Mayor of the Gush Etzion Regional Council, Shlomo Ne'eman, said on Thursday that the construction of the new units will triple the number of settler population in the area, which lies directly south of Jerusalem al-Quds and Bethlehem in the central West Bank.
He added that the project includes 1,100 settler units in Rosh Tzurim settlement, located about 20 kilometers south of Jerusalem al-Quds, 600 units in Migdal Oz settlement, some 1,107 in Gevaot settlement and 1,200 units between Bat Ayin and Migdal Oz settlements.
The project is estimated to cost 18.9 million shekels ($5,195,610).
Less than a month before US President Donald Trump took office, the United Nations Security Council adopted Resolution 2334, calling on Israel to “immediately and completely cease all settlement activities in the occupied Palestinian territories, including East Jerusalem” al-Quds, Presstv reported.
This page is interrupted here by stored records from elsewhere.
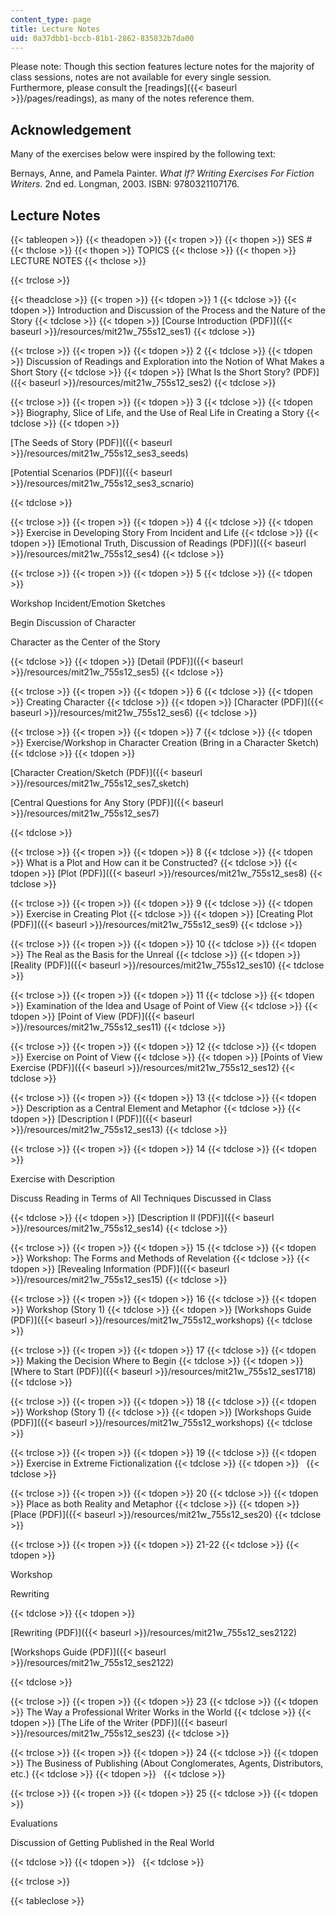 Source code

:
 ```yaml
---
content_type: page
title: Lecture Notes
uid: 0a37dbb1-bccb-81b1-2862-835832b7da00
---
```


Please note: Though this section features lecture notes for the majority of class sessions, notes are not available for every single session. Furthermore, please consult the [readings]({{< baseurl >}}/pages/readings), as many of the notes reference them.

Acknowledgement
---------------

Many of the exercises below were inspired by the following text:

Bernays, Anne, and Pamela Painter. _What If? Writing Exercises For Fiction Writers_. 2nd ed. Longman, 2003. ISBN: 9780321107176.

Lecture Notes
-------------

{{< tableopen >}}
{{< theadopen >}}
{{< tropen >}}
{{< thopen >}}
SES #
{{< thclose >}}
{{< thopen >}}
TOPICS
{{< thclose >}}
{{< thopen >}}
LECTURE NOTES
{{< thclose >}}

{{< trclose >}}

{{< theadclose >}}
{{< tropen >}}
{{< tdopen >}}
1
{{< tdclose >}}
{{< tdopen >}}
Introduction and Discussion of the Process and the Nature of the Story
{{< tdclose >}}
{{< tdopen >}}
[Course Introduction (PDF)]({{< baseurl >}}/resources/mit21w_755s12_ses1)
{{< tdclose >}}

{{< trclose >}}
{{< tropen >}}
{{< tdopen >}}
2
{{< tdclose >}}
{{< tdopen >}}
Discussion of Readings and Exploration into the Notion of What Makes a Short Story
{{< tdclose >}}
{{< tdopen >}}
[What Is the Short Story? (PDF)]({{< baseurl >}}/resources/mit21w_755s12_ses2)
{{< tdclose >}}

{{< trclose >}}
{{< tropen >}}
{{< tdopen >}}
3
{{< tdclose >}}
{{< tdopen >}}
Biography, Slice of Life, and the Use of Real Life in Creating a Story
{{< tdclose >}}
{{< tdopen >}}


[The Seeds of Story (PDF)]({{< baseurl >}}/resources/mit21w_755s12_ses3_seeds)

[Potential Scenarios (PDF)]({{< baseurl >}}/resources/mit21w_755s12_ses3_scnario)


{{< tdclose >}}

{{< trclose >}}
{{< tropen >}}
{{< tdopen >}}
4
{{< tdclose >}}
{{< tdopen >}}
Exercise in Developing Story From Incident and Life
{{< tdclose >}}
{{< tdopen >}}
[Emotional Truth, Discussion of Readings (PDF)]({{< baseurl >}}/resources/mit21w_755s12_ses4)
{{< tdclose >}}

{{< trclose >}}
{{< tropen >}}
{{< tdopen >}}
5
{{< tdclose >}}
{{< tdopen >}}


Workshop Incident/Emotion Sketches

Begin Discussion of Character

Character as the Center of the Story


{{< tdclose >}}
{{< tdopen >}}
[Detail (PDF)]({{< baseurl >}}/resources/mit21w_755s12_ses5)
{{< tdclose >}}

{{< trclose >}}
{{< tropen >}}
{{< tdopen >}}
6
{{< tdclose >}}
{{< tdopen >}}
Creating Character
{{< tdclose >}}
{{< tdopen >}}
[Character (PDF)]({{< baseurl >}}/resources/mit21w_755s12_ses6)
{{< tdclose >}}

{{< trclose >}}
{{< tropen >}}
{{< tdopen >}}
7
{{< tdclose >}}
{{< tdopen >}}
Exercise/Workshop in Character Creation (Bring in a Character Sketch)
{{< tdclose >}}
{{< tdopen >}}


[Character Creation/Sketch (PDF)]({{< baseurl >}}/resources/mit21w_755s12_ses7_sketch)

[Central Questions for Any Story (PDF)]({{< baseurl >}}/resources/mit21w_755s12_ses7)


{{< tdclose >}}

{{< trclose >}}
{{< tropen >}}
{{< tdopen >}}
8
{{< tdclose >}}
{{< tdopen >}}
What is a Plot and How can it be Constructed?
{{< tdclose >}}
{{< tdopen >}}
[Plot (PDF)]({{< baseurl >}}/resources/mit21w_755s12_ses8)
{{< tdclose >}}

{{< trclose >}}
{{< tropen >}}
{{< tdopen >}}
9
{{< tdclose >}}
{{< tdopen >}}
Exercise in Creating Plot
{{< tdclose >}}
{{< tdopen >}}
[Creating Plot (PDF)]({{< baseurl >}}/resources/mit21w_755s12_ses9)
{{< tdclose >}}

{{< trclose >}}
{{< tropen >}}
{{< tdopen >}}
10
{{< tdclose >}}
{{< tdopen >}}
The Real as the Basis for the Unreal
{{< tdclose >}}
{{< tdopen >}}
[Reality (PDF)]({{< baseurl >}}/resources/mit21w_755s12_ses10)
{{< tdclose >}}

{{< trclose >}}
{{< tropen >}}
{{< tdopen >}}
11
{{< tdclose >}}
{{< tdopen >}}
Examination of the Idea and Usage of Point of View
{{< tdclose >}}
{{< tdopen >}}
[Point of View (PDF)]({{< baseurl >}}/resources/mit21w_755s12_ses11)
{{< tdclose >}}

{{< trclose >}}
{{< tropen >}}
{{< tdopen >}}
12
{{< tdclose >}}
{{< tdopen >}}
Exercise on Point of View
{{< tdclose >}}
{{< tdopen >}}
[Points of View Exercise (PDF)]({{< baseurl >}}/resources/mit21w_755s12_ses12)
{{< tdclose >}}

{{< trclose >}}
{{< tropen >}}
{{< tdopen >}}
13
{{< tdclose >}}
{{< tdopen >}}
Description as a Central Element and Metaphor
{{< tdclose >}}
{{< tdopen >}}
[Description I (PDF)]({{< baseurl >}}/resources/mit21w_755s12_ses13)
{{< tdclose >}}

{{< trclose >}}
{{< tropen >}}
{{< tdopen >}}
14
{{< tdclose >}}
{{< tdopen >}}


Exercise with Description

Discuss Reading in Terms of All Techniques Discussed in Class


{{< tdclose >}}
{{< tdopen >}}
[Description II (PDF)]({{< baseurl >}}/resources/mit21w_755s12_ses14)
{{< tdclose >}}

{{< trclose >}}
{{< tropen >}}
{{< tdopen >}}
15
{{< tdclose >}}
{{< tdopen >}}
Workshop: The Forms and Methods of Revelation
{{< tdclose >}}
{{< tdopen >}}
[Revealing Information (PDF)]({{< baseurl >}}/resources/mit21w_755s12_ses15)
{{< tdclose >}}

{{< trclose >}}
{{< tropen >}}
{{< tdopen >}}
16
{{< tdclose >}}
{{< tdopen >}}
Workshop (Story 1)
{{< tdclose >}}
{{< tdopen >}}
[Workshops Guide (PDF)]({{< baseurl >}}/resources/mit21w_755s12_workshops)
{{< tdclose >}}

{{< trclose >}}
{{< tropen >}}
{{< tdopen >}}
17
{{< tdclose >}}
{{< tdopen >}}
Making the Decision Where to Begin
{{< tdclose >}}
{{< tdopen >}}
[Where to Start (PDF)]({{< baseurl >}}/resources/mit21w_755s12_ses1718)
{{< tdclose >}}

{{< trclose >}}
{{< tropen >}}
{{< tdopen >}}
18
{{< tdclose >}}
{{< tdopen >}}
Workshop (Story 1)
{{< tdclose >}}
{{< tdopen >}}
[Workshops Guide (PDF)]({{< baseurl >}}/resources/mit21w_755s12_workshops)
{{< tdclose >}}

{{< trclose >}}
{{< tropen >}}
{{< tdopen >}}
19
{{< tdclose >}}
{{< tdopen >}}
Exercise in Extreme Fictionalization
{{< tdclose >}}
{{< tdopen >}}
 
{{< tdclose >}}

{{< trclose >}}
{{< tropen >}}
{{< tdopen >}}
20
{{< tdclose >}}
{{< tdopen >}}
Place as both Reality and Metaphor
{{< tdclose >}}
{{< tdopen >}}
[Place (PDF)]({{< baseurl >}}/resources/mit21w_755s12_ses20)
{{< tdclose >}}

{{< trclose >}}
{{< tropen >}}
{{< tdopen >}}
21-22
{{< tdclose >}}
{{< tdopen >}}


Workshop

Rewriting


{{< tdclose >}}
{{< tdopen >}}


[Rewriting (PDF)]({{< baseurl >}}/resources/mit21w_755s12_ses2122)

[Workshops Guide (PDF)]({{< baseurl >}}/resources/mit21w_755s12_ses2122)


{{< tdclose >}}

{{< trclose >}}
{{< tropen >}}
{{< tdopen >}}
23
{{< tdclose >}}
{{< tdopen >}}
The Way a Professional Writer Works in the World
{{< tdclose >}}
{{< tdopen >}}
[The Life of the Writer (PDF)]({{< baseurl >}}/resources/mit21w_755s12_ses23)
{{< tdclose >}}

{{< trclose >}}
{{< tropen >}}
{{< tdopen >}}
24
{{< tdclose >}}
{{< tdopen >}}
The Business of Publishing (About Conglomerates, Agents, Distributors, etc.)
{{< tdclose >}}
{{< tdopen >}}
 
{{< tdclose >}}

{{< trclose >}}
{{< tropen >}}
{{< tdopen >}}
25
{{< tdclose >}}
{{< tdopen >}}


Evaluations

Discussion of Getting Published in the Real World


{{< tdclose >}}
{{< tdopen >}}
 
{{< tdclose >}}

{{< trclose >}}

{{< tableclose >}}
About 600,000 Israelis live in over 230 illegal settlements built since the 1967 Israeli occupation of the Palestinian territories of the West Bank and East Jerusalem al-Quds.
Palestinians want the West Bank as part of a future independent Palestinian state, with East Jerusalem al-Quds as its capital.
The last round of Israeli-Palestinian talks collapsed in 2014. Among the major sticking points in those negotiations was Israel’s continued settlement expansion on Palestinian territories.
Trump backtracked on Washington’s support for a “two-state solution” earlier this year, saying he would support any solution favored by both sides.
“Looking at two-state or one-state, I like the one that both parties like. I’m very happy with the one both parties like. I can live with either one,” the US president said during a joint press conference with Israeli Prime Minister Benjamin Netanyahu in Washington on February 15.